When the NRR problem is not integrated with the SCPS problem (Scenario 3 and 4), a number of shift duties needs to be changed whereas this is not the case for Scenario 1 and 2. Hence, solving the SCPS problem in an isolated manner will lead to the re-scheduling of nurses.

7 Conclusion

Different decisions related to the allocation of resources in the operating room department are based on the expected patient demand. However, the actual patient demand may differ from this expected demand leading to the inefficient use of resources. In this paper, we aim to overcome these deficiencies by integrating the surgical case planning and scheduling problem and include the nurse re-rostering decision in order to utilise the operating room resources as efficiently as possible and maximise the operating room profit. To that purpose, nurses are assigned to specific surgical cases in order to minimise the number of shift duties in an accurate manner. We propose a mathematical formulation for the problem under study and develop a two-phase heuristic procedure thriving on column generation and a diving heuristic to drive fractional solutions to integrality. The procedure is tested on a large set of artificial problem instances that are generated in a structured and controlled manner and are validated based upon a real-life problem environment. We indicate that the proposed procedure is able to obtain (near-)optimal solutions in an acceptable time span and demonstrate the contribution of each component in the algorithm. The CGH algorithm outperforms the MIP solver for the larger instances in terms of solution quality despite the fact that the running times of the general MIP solver are significantly higher. Moreover, we conducted a real-life case study involving the Sina Hospital in Iran. The computational experiments demonstrated the more efficient utilisation of the operating room resources as a result of using the proposed approach and integrating the SCPS problem with nurse re-rostering and the nurse duty assignment problem.

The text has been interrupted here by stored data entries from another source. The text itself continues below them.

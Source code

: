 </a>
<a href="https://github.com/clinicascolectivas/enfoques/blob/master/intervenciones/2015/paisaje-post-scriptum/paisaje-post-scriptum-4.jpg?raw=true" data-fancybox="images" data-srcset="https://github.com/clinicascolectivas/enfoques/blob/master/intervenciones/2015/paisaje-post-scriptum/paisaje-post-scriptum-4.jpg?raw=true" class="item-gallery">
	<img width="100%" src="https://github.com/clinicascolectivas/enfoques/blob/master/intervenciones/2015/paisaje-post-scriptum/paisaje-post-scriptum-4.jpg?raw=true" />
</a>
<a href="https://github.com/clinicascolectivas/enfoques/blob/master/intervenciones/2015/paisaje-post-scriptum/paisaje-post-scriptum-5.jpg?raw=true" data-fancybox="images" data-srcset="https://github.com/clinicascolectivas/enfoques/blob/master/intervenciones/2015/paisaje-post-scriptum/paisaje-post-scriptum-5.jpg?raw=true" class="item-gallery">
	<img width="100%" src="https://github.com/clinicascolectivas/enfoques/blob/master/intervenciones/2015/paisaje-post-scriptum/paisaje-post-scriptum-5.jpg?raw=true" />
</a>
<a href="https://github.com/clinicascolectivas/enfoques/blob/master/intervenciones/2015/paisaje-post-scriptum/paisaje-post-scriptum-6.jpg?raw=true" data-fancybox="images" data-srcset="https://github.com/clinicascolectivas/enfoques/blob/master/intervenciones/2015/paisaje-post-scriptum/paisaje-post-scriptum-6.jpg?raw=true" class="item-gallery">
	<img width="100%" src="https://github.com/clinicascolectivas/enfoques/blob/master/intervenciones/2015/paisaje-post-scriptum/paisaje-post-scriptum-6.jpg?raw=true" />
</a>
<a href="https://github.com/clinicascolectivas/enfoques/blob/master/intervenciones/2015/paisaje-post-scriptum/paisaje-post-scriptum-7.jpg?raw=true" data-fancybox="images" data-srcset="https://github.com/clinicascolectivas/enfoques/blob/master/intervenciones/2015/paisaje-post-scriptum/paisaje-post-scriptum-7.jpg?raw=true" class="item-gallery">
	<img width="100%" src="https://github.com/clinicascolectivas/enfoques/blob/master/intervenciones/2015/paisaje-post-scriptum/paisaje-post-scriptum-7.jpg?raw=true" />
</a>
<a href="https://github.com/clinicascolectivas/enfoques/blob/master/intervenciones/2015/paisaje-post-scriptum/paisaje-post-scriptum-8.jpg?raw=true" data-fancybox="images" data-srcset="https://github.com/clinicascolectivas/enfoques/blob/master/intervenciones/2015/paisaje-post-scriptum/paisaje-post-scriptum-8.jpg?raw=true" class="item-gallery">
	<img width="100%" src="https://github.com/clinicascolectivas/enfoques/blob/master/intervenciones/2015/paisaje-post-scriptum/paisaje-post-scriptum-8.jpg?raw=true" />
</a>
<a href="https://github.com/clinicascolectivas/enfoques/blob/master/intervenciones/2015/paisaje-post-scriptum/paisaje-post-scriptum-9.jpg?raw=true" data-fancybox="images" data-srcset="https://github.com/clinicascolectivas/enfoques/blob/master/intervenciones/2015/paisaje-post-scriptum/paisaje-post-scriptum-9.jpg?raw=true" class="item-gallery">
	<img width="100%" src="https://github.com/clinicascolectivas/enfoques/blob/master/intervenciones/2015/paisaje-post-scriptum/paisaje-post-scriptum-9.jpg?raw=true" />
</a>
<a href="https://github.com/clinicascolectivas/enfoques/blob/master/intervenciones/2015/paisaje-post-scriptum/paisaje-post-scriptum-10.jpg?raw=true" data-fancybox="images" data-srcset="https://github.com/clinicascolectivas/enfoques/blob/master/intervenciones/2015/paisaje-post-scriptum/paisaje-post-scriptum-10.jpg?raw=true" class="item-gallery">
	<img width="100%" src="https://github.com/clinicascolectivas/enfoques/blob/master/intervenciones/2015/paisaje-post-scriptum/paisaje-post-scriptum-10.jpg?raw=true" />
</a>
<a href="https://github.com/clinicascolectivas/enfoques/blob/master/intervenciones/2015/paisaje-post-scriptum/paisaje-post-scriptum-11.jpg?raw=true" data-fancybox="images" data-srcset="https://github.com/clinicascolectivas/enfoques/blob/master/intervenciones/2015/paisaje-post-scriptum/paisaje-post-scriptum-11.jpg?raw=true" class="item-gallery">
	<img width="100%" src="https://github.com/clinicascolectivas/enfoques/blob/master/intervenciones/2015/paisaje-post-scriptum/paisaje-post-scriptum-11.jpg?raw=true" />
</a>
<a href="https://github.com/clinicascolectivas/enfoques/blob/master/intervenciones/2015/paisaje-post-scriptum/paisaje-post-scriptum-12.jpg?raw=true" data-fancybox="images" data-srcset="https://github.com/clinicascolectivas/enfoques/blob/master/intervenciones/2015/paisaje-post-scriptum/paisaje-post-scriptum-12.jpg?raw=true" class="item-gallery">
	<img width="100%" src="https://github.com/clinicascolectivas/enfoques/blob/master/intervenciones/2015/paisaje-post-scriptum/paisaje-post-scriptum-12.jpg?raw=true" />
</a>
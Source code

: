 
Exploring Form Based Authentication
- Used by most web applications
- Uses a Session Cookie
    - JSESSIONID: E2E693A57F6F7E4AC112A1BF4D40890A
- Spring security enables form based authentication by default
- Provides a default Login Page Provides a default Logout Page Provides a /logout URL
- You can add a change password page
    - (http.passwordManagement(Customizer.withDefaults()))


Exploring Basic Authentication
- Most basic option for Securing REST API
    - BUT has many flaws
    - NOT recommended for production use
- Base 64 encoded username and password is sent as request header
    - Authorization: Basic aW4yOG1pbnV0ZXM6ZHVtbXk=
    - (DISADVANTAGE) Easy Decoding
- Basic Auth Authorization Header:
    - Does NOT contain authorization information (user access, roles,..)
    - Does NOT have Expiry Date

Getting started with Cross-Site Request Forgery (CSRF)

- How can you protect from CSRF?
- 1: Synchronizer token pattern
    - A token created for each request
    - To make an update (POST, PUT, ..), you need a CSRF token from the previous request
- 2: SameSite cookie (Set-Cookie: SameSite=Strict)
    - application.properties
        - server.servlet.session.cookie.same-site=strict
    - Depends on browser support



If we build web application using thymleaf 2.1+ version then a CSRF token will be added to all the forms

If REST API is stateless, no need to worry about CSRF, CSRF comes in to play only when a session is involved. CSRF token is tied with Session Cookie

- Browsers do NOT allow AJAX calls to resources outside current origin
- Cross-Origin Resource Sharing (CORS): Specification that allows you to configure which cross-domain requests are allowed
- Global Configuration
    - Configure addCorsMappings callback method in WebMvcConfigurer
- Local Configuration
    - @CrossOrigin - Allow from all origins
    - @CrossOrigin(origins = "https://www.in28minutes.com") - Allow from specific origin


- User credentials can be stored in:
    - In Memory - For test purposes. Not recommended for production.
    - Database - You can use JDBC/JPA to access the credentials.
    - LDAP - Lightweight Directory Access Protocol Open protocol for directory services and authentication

Our intentions for future research are twofold. First, since we explore the operational decision phase, we aim to incorporate uncertainty (e.g. the uncertain duration or arrival of surgical cases) and propose a stochastic optimisation problem to build more robust and/or stable schedules. Second, we aim to extend the problem definition to include more resource types on top of the considered resources in this paper, i.e. the operating rooms and surgical nurses. In this perspective, we aim to include the entire surgical team (surgeons, heterogeneous nurses, anaesthetists, etc.) and special operating room equipment to better plan and schedule the surgical cases.